--- Task statement ---
From the records below, set down exactly the lines starting with the line that contains "Password security & BCrypt \\ \hline" and going on through the line that contains "điểm và hạn". Nothing else is wanted.

--- Stored data ---
::::

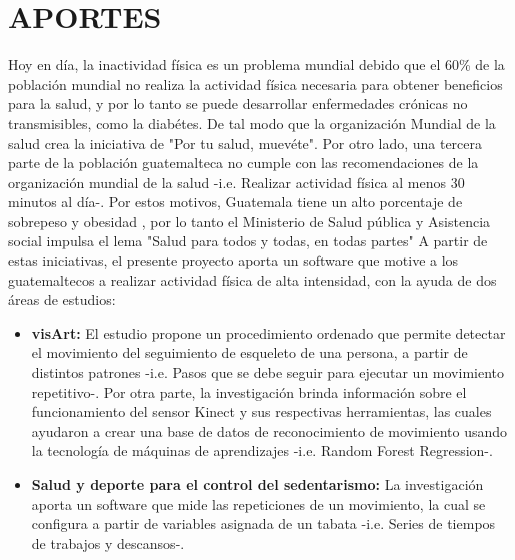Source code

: \section{APORTES}
Hoy en d\'ia, la inactividad f\'isica es un problema mundial debido que el 60\% de la poblaci\'on mundial no realiza la actividad f\'isica necesaria para obtener beneficios para la salud, y por lo tanto se puede desarrollar enfermedades cr\'onicas no transmisibles, como la diab\'etes. De tal modo que la organizaci\'on Mundial de la salud crea la iniciativa de "Por tu salud, muev\'ete". \cite{orgSaludAF}
\medbreak
Por otro lado, una tercera parte de la poblaci\'on guatemalteca no cumple con las recomendaciones de la organizaci\'on mundial de la salud -i.e. Realizar actividad f\'isica al menos 30 minutos al d\'ia-. Por estos motivos, Guatemala tiene un alto porcentaje de sobrepeso y obesidad , por lo tanto el Ministerio de Salud p\'ublica y Asistencia social impulsa el lema "Salud para todos y todas, en todas partes" \cite{minSaludPub}
\medbreak
A partir de estas iniciativas, el presente proyecto aporta un software que motive a los guatemaltecos a realizar actividad f\'isica de alta intensidad, con la ayuda de dos \'areas de estudios:
\begin{itemize}
	\item \textbf{\gls{visArt}:} El estudio propone un procedimiento ordenado que permite detectar el movimiento del seguimiento de esqueleto de una persona, a partir de distintos patrones -i.e. Pasos que se debe seguir para ejecutar un movimiento repetitivo-. Por otra parte, la investigaci\'on brinda informaci\'on sobre el funcionamiento del sensor Kinect y sus respectivas herramientas, las cuales ayudaron a crear una base de datos de reconocimiento de  movimiento usando la tecnolog\'ia de m\'aquinas de aprendizajes -i.e. Random Forest Regression-.
	\item \textbf{Salud y deporte para el control del sedentarismo:} La investigaci\'on aporta un software que mide las repeticiones de un movimiento, la cual se configura a partir de variables asignada de un tabata -i.e. Series de tiempos de trabajos y descansos-.
\end{itemize}
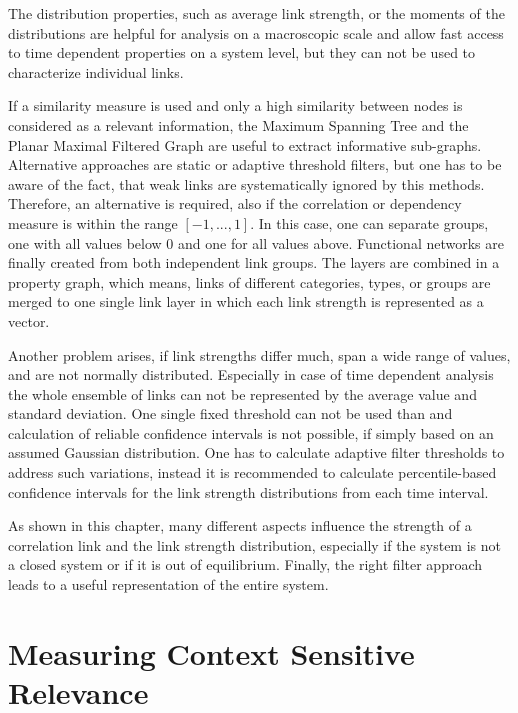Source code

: \documentclass[a4paper,10pt]{scrbook}
\begin{document}
The distribution properties, such as average link strength, or the moments of the distributions are helpful for analysis on a macroscopic scale and allow fast access to time dependent properties on a system level, but they can not be used to characterize individual links.

If a similarity measure is used and only a high similarity between nodes is considered as a relevant information, the Maximum Spanning Tree and the Planar Maximal Filtered Graph are useful to extract informative sub-graphs. Alternative approaches are static or adaptive threshold filters, but one has to be aware of the fact, that weak links are systematically ignored by this methods. Therefore, an alternative is required, also 
if the correlation or dependency measure is within the range $[-1, ..., 1]$. In this case, one can separate groups, one with all values below 0 and one for all values above. Functional networks are finally created from both independent link groups. The layers are combined in a property graph, which means, links of different categories, types, or groups are merged to one single link layer in which each link strength is represented as a vector.

Another problem arises, if link strengths differ much, span a wide range of values, and are not normally distributed. Especially in case of time dependent analysis the whole ensemble of links can not be represented by the average value and standard deviation. One single fixed threshold can not be used than and calculation of reliable confidence intervals is not possible, if simply based on an assumed Gaussian distribution. One has to calculate adaptive filter thresholds to address such variations, instead it is recommended to calculate percentile-based confidence intervals for the link strength distributions from each time interval. 


As shown in this chapter, many different aspects influence the strength of a correlation link and the link strength distribution, especially if the system is not a closed system or if it is out of equilibrium. Finally, the right filter approach leads to a useful representation of the entire system. 




\chapter{Measuring Context Sensitive Relevance}
\label{chap.ContextsensitiveRelevance} 
\label{chap.RELEVANZ}
\end{document}
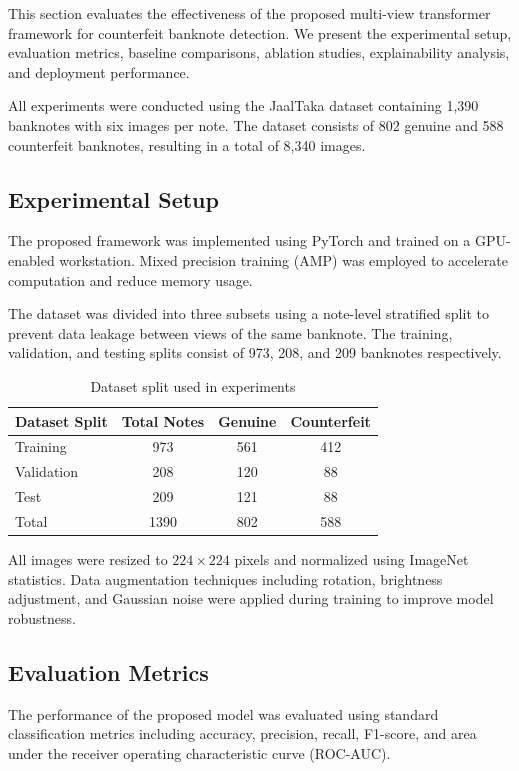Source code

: \documentclass[preprint,12pt,authoryear]{elsarticle}
\begin{document}
This section evaluates the effectiveness of the proposed multi-view transformer framework for counterfeit banknote detection. We present the experimental setup, evaluation metrics, baseline comparisons, ablation studies, explainability analysis, and deployment performance.

All experiments were conducted using the JaalTaka dataset containing 1,390 banknotes with six images per note. The dataset consists of 802 genuine and 588 counterfeit banknotes, resulting in a total of 8,340 images\cite{piyas2025jaaltaka}.

\subsection{Experimental Setup}

The proposed framework was implemented using PyTorch and trained on a GPU-enabled workstation. Mixed precision training (AMP) was employed to accelerate computation and reduce memory usage.

The dataset was divided into three subsets using a note-level stratified split to prevent data leakage between views of the same banknote. The training, validation, and testing splits consist of 973, 208, and 209 banknotes respectively.

\begin{table}[h]
\centering
\caption{Dataset split used in experiments}
\begin{tabular}{lccc}
\hline
Dataset Split & Total Notes & Genuine & Counterfeit \\
\hline
Training & 973 & 561 & 412 \\
Validation & 208 & 120 & 88 \\
Test & 209 & 121 & 88 \\
\hline
Total & 1390 & 802 & 588 \\
\hline
\end{tabular}
\end{table}

All images were resized to $224\times224$ pixels and normalized using ImageNet statistics. Data augmentation techniques including rotation, brightness adjustment, and Gaussian noise were applied during training to improve model robustness.

\subsection{Evaluation Metrics}

The performance of the proposed model was evaluated using standard classification metrics including accuracy, precision, recall, F1-score, and area under the receiver operating characteristic curve (ROC-AUC).
\end{document}
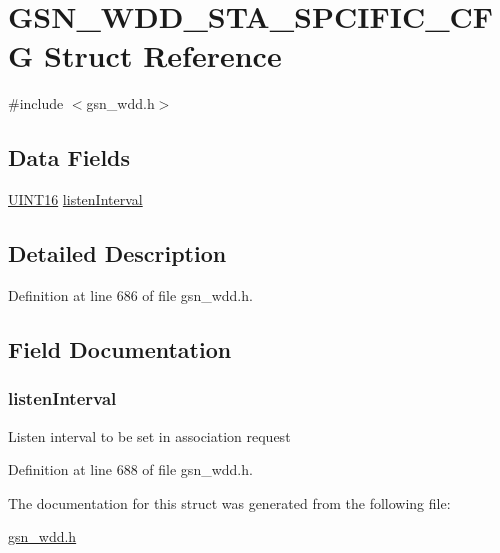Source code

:\hypertarget{a00300}{
\section{GSN\_\-WDD\_\-STA\_\-SPCIFIC\_\-CFG Struct Reference}
\label{a00300}
}


{\ttfamily \#include $<$gsn\_\-wdd.h$>$}

\subsection*{Data Fields}
\begin{DoxyCompactItemize}
\item 
\hyperlink{a00660_ga09f1a1fb2293e33483cc8d44aefb1eb1}{UINT16} \hyperlink{a00300_a6429fe517dc48f11feaf8351ddf5c934}{listenInterval}
\end{DoxyCompactItemize}


\subsection{Detailed Description}


Definition at line 686 of file gsn\_\-wdd.h.



\subsection{Field Documentation}
\hypertarget{a00300_a6429fe517dc48f11feaf8351ddf5c934}{
\subsubsection[{listenInterval}]{ {\bf listenInterval}}}
\label{a00300_a6429fe517dc48f11feaf8351ddf5c934}
Listen interval to be set in association request 

Definition at line 688 of file gsn\_\-wdd.h.



The documentation for this struct was generated from the following file:\begin{DoxyCompactItemize}
\item 
\hyperlink{a00603}{gsn\_\-wdd.h}\end{DoxyCompactItemize}
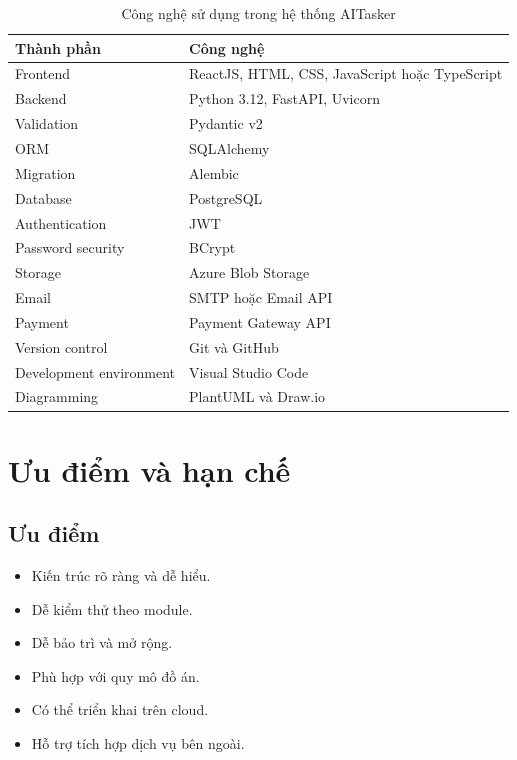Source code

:\begin{table}[H]
    \centering
    \caption{Công nghệ sử dụng trong hệ thống AITasker}
    \label{tab:technology-stack}
    \begin{tabular}{|p{4.4cm}|p{9.0cm}|}
        \hline
        \textbf{Thành phần} & \textbf{Công nghệ} \\ \hline
        Frontend & ReactJS, HTML, CSS, JavaScript hoặc TypeScript \\ \hline
        Backend & Python 3.12, FastAPI, Uvicorn \\ \hline
        Validation & Pydantic v2 \\ \hline
        ORM & SQLAlchemy \\ \hline
        Migration & Alembic \\ \hline
        Database & PostgreSQL \\ \hline
        Authentication & JWT \\ \hline
        Password security & BCrypt \\ \hline
        Storage & Azure Blob Storage \\ \hline
        Email & SMTP hoặc Email API \\ \hline
        Payment & Payment Gateway API \\ \hline
        Version control & Git và GitHub \\ \hline
        Development environment & Visual Studio Code \\ \hline
        Diagramming & PlantUML và Draw.io \\ \hline
    \end{tabular}
\end{table}

\section{Ưu điểm và hạn chế}
\label{sec:architecture-evaluation}

\subsection{Ưu điểm}

\begin{itemize}
    \item Kiến trúc rõ ràng và dễ hiểu.
    \item Dễ kiểm thử theo module.
    \item Dễ bảo trì và mở rộng.
    \item Phù hợp với quy mô đồ án.
    \item Có thể triển khai trên cloud.
    \item Hỗ trợ tích hợp dịch vụ bên ngoài.
\end{itemize}

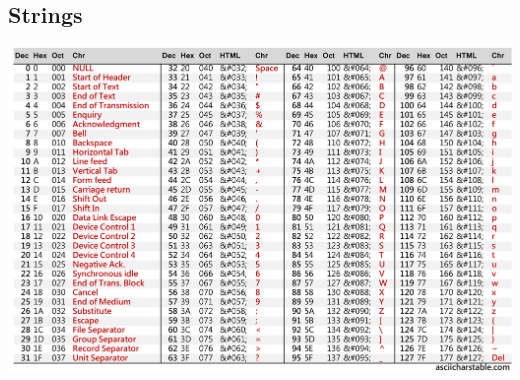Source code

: \documentclass[10pt, twocolumn]{article}
\begin{document}
\begin{flushleft}
\section{Strings}

\begin{center}
\includegraphics[scale=0.122]{ASCII-Table-wide.jpg}
\end{center}




\end{flushleft}
\end{document}
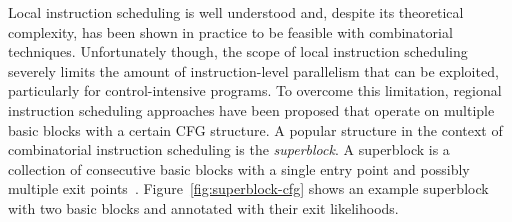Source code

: \documentclass[acmsmall,authorversion,nonacm]{acmart}
\begin{document}
Local instruction scheduling is well understood and, despite its
theoretical complexity, has been shown in practice to be feasible with
combinatorial techniques.
Unfortunately though, the scope of local instruction scheduling
severely limits the amount of instruction-level parallelism that can
be exploited, particularly for control-intensive programs.
To overcome this limitation, regional instruction scheduling
approaches have been proposed that operate on multiple basic blocks
with a certain CFG structure.
A popular structure in the context of combinatorial instruction
scheduling is the \emph{superblock}.
A superblock is a collection of consecutive basic blocks with a single
entry point and possibly multiple exit points~\cite{Hwu1993}.
Figure~\ref{fig:superblock-cfg} shows an example superblock with two
basic blocks  and  annotated with their exit
likelihoods.
\end{document}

::::

--- Exercise result ---
        Password security & BCrypt \\ \hline
        Storage & Azure Blob Storage \\ \hline
        Email & SMTP hoặc Email API \\ \hline
        Payment & Payment Gateway API \\ \hline
        Version control & Git và GitHub \\ \hline
        Development environment & Visual Studio Code \\ \hline
        Diagramming & PlantUML và Draw.io \\ \hline
    \end{tabular}
\end{table}

\section{Ưu điểm và hạn chế}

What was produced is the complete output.